The 5 Top Mistakes When Drafting And Negotiating Contracts

1. Potential Business Partners

Commercial litigation is usually the result of five common mistakes in negotiating, and drafting contracts. The first is an inadequate knowledge of future business partners. Potential business partners must be investigated to determine their desirability. This includes a credit search, and a litigation search. Any legal disputes, or litigation in the past is an excellent representation of the partners nature, and suitability. 

2. Due Diligence

Once a partner appears reputable, and reliable, due diligence should be the next step. Taking a calculated risk is unacceptable, and a risk benefit analysis is necessary. If this is not possible, provisions for warranties, compensation, and contractual assumptions should be included. 

3. The Contract

All contracts should be reviewed, and approved by a Palm Springs business transaction law firm. This investment identifies risks, and determines the necessity of any future legal involvement. Contracts must be appropriate, reviewed, evaluated, and in accordance with any new laws or they may not be enforceable. 
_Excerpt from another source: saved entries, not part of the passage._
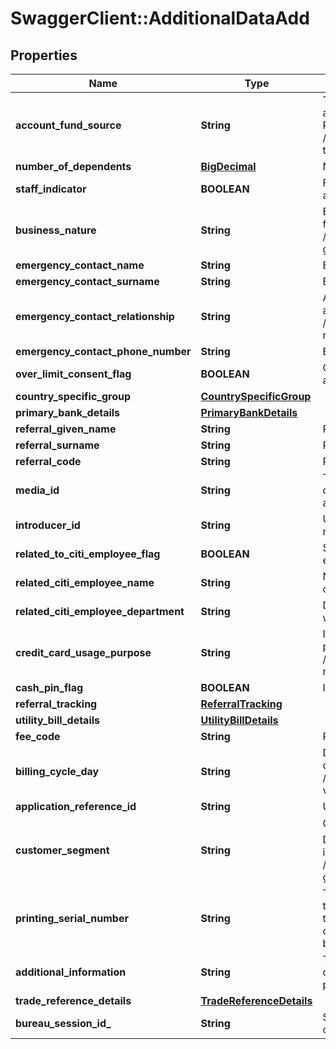 # SwaggerClient::AdditionalDataAdd

## Properties
Name | Type | Description | Notes
------------ | ------------- | ------------- | -------------
**account_fund_source** | **String** | This field is to indicates the primary source from which this account will be funded. This is a reference data field. Please use /v1/utilities/referenceData/{accountFundSource} resource to get valid value of this field with description. | [optional] 
**number_of_dependents** | [**BigDecimal**](BigDecimal.md) | Number of dependents | [optional] 
**staff_indicator** | **BOOLEAN** | Flag to indicates if applicant is a Citi Staff. Valid values: true and false | [optional] 
**business_nature** | **String** | Business nature of the applicant This is a reference data field. Please use /v1/utilities/referenceData/{businessNature} resource to get valid value of this field with description. | [optional] 
**emergency_contact_name** | **String** | Emergency contact given name | [optional] 
**emergency_contact_surname** | **String** | Emergency contact surname | [optional] 
**emergency_contact_relationship** | **String** | Applicant&#x27;s relationship with the emergency contact.This is a reference data. Please use /v1/utilities/referenceData/{emergencyContactRelationship} resource to get valid value of this field | [optional] 
**emergency_contact_phone_number** | **String** | Emergency contact Number. | [optional] 
**over_limit_consent_flag** | **BOOLEAN** | Customer consent on spending more than the limit assigned to him. Valid values: true and false | [optional] 
**country_specific_group** | [**CountrySpecificGroup**](CountrySpecificGroup.md) |  | [optional] 
**primary_bank_details** | [**PrimaryBankDetails**](PrimaryBankDetails.md) |  | [optional] 
**referral_given_name** | **String** | Referral First Name. | [optional] 
**referral_surname** | **String** | Referral Surname/Last Name. | [optional] 
**referral_code** | **String** | Referral Code used for the customer | [optional] 
**media_id** | **String** | The media ID will be used to determine which offer / campaign banner was clicked when the customer made his application  | [optional] 
**introducer_id** | **String** | Unique identifier associated with the introducer who had referred the applicant. | [optional] 
**related_to_citi_employee_flag** | **BOOLEAN** | Self declaration if applicant has any relation with citi bank employee. Valid values: true and false | [optional] 
**related_citi_employee_name** | **String** | Name of the citi employee if applicant has any relation with citi bank employee. | [optional] 
**related_citi_employee_department** | **String** | Department of citi employee if applicant has any relation with citi bank employee. | [optional] 
**credit_card_usage_purpose** | **String** | Indicates applicants usage of credit card whether it is for personal or business.Please use /v1/utilities/referenceData/{creditCardUsagePurpose} resource to get valid value of this field with description. | [optional] 
**cash_pin_flag** | **BOOLEAN** | Indicates whether the customer wants a separate cash PIN. | [optional] 
**referral_tracking** | [**ReferralTracking**](ReferralTracking.md) |  | [optional] 
**utility_bill_details** | [**UtilityBillDetails**](UtilityBillDetails.md) |  | [optional] 
**fee_code** | **String** | Fee code that applied to the requested product | [optional] 
**billing_cycle_day** | **String** | Day of each month for the bill payment. This is a reference data field. Please use /v1/utilities/referenceData/{billingCycleDay} resource to get valid value of this field with description. | [optional] 
**application_reference_id** | **String** | Unique reference ID associated with the application | [optional] 
**customer_segment** | **String** | Customer segment decides each applicants interest rate  Different customer target will be subjected to different interest rate..This is a reference data field. Please use /v1/utilities/referenceData/{customerSegment} resource to get valid value of this field with description.  | [optional] 
**printing_serial_number** | **String** | This field refers to the unique number for each application to be identified by COLA and printed in PDF form.It enables to identify the customer in case the customer could not complete filling his/her details and was dropped-off in between | [optional] 
**additional_information** | **String** | This field refers to the additional comments given by the customer which is to be noted-down during the application process. | [optional] 
**trade_reference_details** | [**TradeReferenceDetails**](TradeReferenceDetails.md) |  | [optional] 
**bureau_session_id_** | **String** | Session ID that is generated from the session / interaction of channel with bureau. | [optional] 

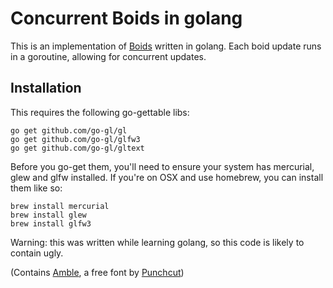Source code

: Concurrent Boids in golang
==========================

This is an implementation of [Boids](http://en.wikipedia.org/wiki/Boids) written in golang. Each boid update runs in a goroutine, allowing for concurrent updates.

Installation
------------

This requires the following go-gettable libs: 

    go get github.com/go-gl/gl
    go get github.com/go-gl/glfw3
    go get github.com/go-gl/gltext

Before you go-get them, you'll need to ensure your system has mercurial, glew and glfw installed. If you're on OSX and use homebrew, you can install them like so: 

    brew install mercurial
    brew install glew
    brew install glfw3

Warning: this was written while learning golang, so this code is likely to contain ugly.

(Contains [Amble](http://www.fontsquirrel.com/fonts/amble), a free font by [Punchcut](http://www.punchcut.com/))
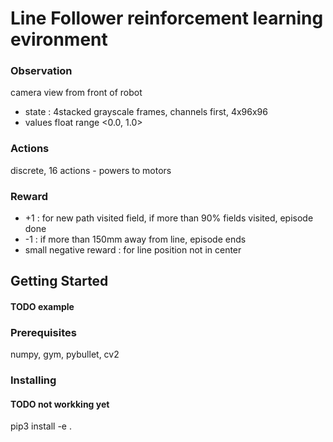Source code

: # Line Follower reinforcement learning evironment

### Observation
camera view from front of robot
- state : 4stacked grayscale frames, channels first, 4x96x96
- values float range <0.0, 1.0>


### Actions
discrete, 16 actions - powers to motors


### Reward
- +1 : for new path visited field, if more than 90% fields visited, episode done
- -1 : if more than 150mm away from line, episode ends
- small negative reward : for line position not in center

## Getting Started

#### TODO example

### Prerequisites

numpy, gym, pybullet, cv2

### Installing

#### TODO not workking yet
pip3 install -e .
4. The Terms and Provisions

All contracts must have terms, and unambiguous provisions that are well defined. When individuals are trying to avoid the obligations of a contract, they will use contractual ambiguities. Although this risk cannot be eliminated, a careful drafting can prevent loopholes, and increase the chances the contract can be fulfilled.

5. The Choice of Law Provision

State laws should be identified before a contract is construed. If litigation occurs, and no choice of law provision exists, this may result in an expensive, and frustrating fact analysis. Contracts can be confusing, and consulting a law firm first makes the process easier, and helps prevent future litigation.